Dataset entries
-=-=-=-=-

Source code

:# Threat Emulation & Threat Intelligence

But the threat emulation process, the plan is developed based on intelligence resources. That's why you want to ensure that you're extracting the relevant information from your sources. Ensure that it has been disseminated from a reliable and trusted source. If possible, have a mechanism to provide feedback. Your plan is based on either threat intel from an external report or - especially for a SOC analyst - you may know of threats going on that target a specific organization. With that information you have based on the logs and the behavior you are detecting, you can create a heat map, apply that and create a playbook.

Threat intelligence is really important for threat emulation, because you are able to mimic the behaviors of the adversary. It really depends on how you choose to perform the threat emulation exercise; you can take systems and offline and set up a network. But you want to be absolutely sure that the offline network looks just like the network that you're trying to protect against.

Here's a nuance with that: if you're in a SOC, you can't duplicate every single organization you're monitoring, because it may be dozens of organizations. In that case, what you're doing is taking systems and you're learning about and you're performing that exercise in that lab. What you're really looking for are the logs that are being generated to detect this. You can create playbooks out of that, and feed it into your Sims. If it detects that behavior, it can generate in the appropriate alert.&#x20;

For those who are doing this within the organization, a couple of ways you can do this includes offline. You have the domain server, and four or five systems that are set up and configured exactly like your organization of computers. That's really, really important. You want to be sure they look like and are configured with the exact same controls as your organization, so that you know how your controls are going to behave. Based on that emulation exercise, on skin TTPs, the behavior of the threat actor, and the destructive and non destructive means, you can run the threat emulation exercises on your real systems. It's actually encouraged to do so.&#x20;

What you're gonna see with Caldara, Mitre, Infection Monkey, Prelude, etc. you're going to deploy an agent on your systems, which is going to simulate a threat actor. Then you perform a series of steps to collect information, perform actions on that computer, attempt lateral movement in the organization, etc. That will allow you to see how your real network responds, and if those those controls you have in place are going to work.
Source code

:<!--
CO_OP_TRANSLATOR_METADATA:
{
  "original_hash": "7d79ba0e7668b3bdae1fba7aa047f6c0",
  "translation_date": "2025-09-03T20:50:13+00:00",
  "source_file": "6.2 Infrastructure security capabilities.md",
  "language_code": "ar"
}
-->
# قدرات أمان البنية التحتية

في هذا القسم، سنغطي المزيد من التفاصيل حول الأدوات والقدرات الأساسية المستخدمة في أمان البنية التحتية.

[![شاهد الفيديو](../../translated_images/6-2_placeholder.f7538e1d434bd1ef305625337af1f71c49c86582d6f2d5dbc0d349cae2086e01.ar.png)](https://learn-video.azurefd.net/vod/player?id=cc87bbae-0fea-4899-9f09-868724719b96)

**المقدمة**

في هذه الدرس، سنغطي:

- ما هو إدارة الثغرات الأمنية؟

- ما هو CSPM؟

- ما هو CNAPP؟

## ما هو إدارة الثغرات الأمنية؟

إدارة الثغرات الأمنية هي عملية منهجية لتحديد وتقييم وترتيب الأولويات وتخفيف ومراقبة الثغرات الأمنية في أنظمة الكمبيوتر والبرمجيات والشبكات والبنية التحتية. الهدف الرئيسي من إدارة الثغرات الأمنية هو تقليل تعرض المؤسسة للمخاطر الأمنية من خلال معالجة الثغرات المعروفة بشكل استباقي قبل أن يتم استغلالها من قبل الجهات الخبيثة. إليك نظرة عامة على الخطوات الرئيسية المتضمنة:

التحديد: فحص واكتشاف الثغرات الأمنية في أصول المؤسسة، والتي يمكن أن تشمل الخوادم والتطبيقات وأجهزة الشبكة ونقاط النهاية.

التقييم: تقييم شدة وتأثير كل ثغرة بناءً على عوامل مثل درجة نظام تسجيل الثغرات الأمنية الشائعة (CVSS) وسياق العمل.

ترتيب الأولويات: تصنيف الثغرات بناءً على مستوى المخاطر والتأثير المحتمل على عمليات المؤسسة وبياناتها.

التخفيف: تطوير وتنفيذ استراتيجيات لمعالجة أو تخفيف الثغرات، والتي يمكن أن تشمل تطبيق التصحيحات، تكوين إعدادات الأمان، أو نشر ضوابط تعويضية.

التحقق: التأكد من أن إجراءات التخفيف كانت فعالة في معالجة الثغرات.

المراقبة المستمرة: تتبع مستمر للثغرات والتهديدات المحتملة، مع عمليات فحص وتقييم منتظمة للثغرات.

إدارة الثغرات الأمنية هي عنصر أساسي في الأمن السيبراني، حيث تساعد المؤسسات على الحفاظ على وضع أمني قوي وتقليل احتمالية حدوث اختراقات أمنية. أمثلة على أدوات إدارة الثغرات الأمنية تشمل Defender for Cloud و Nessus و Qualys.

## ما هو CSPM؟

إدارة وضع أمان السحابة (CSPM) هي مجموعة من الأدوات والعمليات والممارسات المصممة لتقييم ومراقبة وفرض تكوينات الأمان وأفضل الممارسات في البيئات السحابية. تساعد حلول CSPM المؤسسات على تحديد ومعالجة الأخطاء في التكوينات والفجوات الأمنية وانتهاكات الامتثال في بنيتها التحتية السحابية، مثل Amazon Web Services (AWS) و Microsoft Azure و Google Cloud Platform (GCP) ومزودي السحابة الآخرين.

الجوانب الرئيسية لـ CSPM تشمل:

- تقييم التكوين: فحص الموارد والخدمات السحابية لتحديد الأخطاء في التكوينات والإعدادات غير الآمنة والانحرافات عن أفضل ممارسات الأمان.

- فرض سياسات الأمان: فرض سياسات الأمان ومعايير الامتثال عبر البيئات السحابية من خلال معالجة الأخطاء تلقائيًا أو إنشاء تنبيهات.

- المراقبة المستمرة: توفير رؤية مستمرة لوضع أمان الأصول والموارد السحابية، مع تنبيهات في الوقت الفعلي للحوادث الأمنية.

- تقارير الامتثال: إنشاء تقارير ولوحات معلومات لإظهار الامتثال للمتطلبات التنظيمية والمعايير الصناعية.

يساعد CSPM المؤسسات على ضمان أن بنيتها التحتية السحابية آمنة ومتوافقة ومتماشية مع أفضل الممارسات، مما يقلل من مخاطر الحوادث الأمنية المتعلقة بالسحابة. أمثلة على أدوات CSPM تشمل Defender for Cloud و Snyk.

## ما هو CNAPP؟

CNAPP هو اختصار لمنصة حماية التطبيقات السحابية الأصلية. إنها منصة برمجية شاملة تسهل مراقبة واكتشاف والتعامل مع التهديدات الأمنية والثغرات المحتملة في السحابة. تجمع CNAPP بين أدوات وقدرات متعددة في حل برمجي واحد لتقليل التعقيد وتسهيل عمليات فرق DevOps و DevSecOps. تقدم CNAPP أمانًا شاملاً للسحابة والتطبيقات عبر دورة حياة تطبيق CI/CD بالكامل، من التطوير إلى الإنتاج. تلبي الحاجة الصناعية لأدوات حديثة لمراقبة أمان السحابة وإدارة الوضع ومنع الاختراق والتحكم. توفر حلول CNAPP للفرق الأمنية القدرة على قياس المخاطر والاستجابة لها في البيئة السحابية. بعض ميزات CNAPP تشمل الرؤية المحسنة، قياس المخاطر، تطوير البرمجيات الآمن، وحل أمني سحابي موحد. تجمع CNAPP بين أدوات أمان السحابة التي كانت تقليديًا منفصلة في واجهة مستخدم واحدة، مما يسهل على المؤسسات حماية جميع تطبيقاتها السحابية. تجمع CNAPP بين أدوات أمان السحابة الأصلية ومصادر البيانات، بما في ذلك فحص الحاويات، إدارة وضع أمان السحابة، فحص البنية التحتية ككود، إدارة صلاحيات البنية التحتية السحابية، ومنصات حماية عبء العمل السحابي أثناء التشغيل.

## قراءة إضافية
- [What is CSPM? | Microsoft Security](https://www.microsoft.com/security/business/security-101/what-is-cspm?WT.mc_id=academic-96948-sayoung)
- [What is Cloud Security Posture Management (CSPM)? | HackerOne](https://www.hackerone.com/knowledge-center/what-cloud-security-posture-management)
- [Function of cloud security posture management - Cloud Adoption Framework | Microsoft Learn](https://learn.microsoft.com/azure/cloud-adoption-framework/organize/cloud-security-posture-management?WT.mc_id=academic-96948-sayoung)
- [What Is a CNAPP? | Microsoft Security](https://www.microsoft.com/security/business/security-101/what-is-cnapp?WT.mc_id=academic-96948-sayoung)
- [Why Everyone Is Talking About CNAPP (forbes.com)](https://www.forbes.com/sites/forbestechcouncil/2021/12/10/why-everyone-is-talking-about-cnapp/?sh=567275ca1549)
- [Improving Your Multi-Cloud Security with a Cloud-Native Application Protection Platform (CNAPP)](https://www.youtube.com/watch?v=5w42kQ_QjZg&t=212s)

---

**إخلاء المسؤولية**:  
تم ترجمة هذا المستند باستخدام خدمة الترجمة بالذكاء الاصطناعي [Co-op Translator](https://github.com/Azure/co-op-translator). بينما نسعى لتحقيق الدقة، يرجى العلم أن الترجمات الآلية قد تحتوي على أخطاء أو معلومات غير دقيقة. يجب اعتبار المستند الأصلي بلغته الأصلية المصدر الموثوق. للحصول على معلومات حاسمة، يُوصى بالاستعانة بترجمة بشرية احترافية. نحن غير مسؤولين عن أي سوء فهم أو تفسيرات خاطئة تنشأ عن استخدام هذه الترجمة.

-=-=-=-=-

### WORK INSTRUCTION
Of the lines above, retype only those from the line containing "- تقييم التكوين: فحص" through the line containing "## ما هو CNAPP؟", including both, exactly.

### REPLY
- تقييم التكوين: فحص الموارد والخدمات السحابية لتحديد الأخطاء في التكوينات والإعدادات غير الآمنة والانحرافات عن أفضل ممارسات الأمان.

- فرض سياسات الأمان: فرض سياسات الأمان ومعايير الامتثال عبر البيئات السحابية من خلال معالجة الأخطاء تلقائيًا أو إنشاء تنبيهات.

- المراقبة المستمرة: توفير رؤية مستمرة لوضع أمان الأصول والموارد السحابية، مع تنبيهات في الوقت الفعلي للحوادث الأمنية.

- تقارير الامتثال: إنشاء تقارير ولوحات معلومات لإظهار الامتثال للمتطلبات التنظيمية والمعايير الصناعية.

يساعد CSPM المؤسسات على ضمان أن بنيتها التحتية السحابية آمنة ومتوافقة ومتماشية مع أفضل الممارسات، مما يقلل من مخاطر الحوادث الأمنية المتعلقة بالسحابة. أمثلة على أدوات CSPM تشمل Defender for Cloud و Snyk.

## ما هو CNAPP؟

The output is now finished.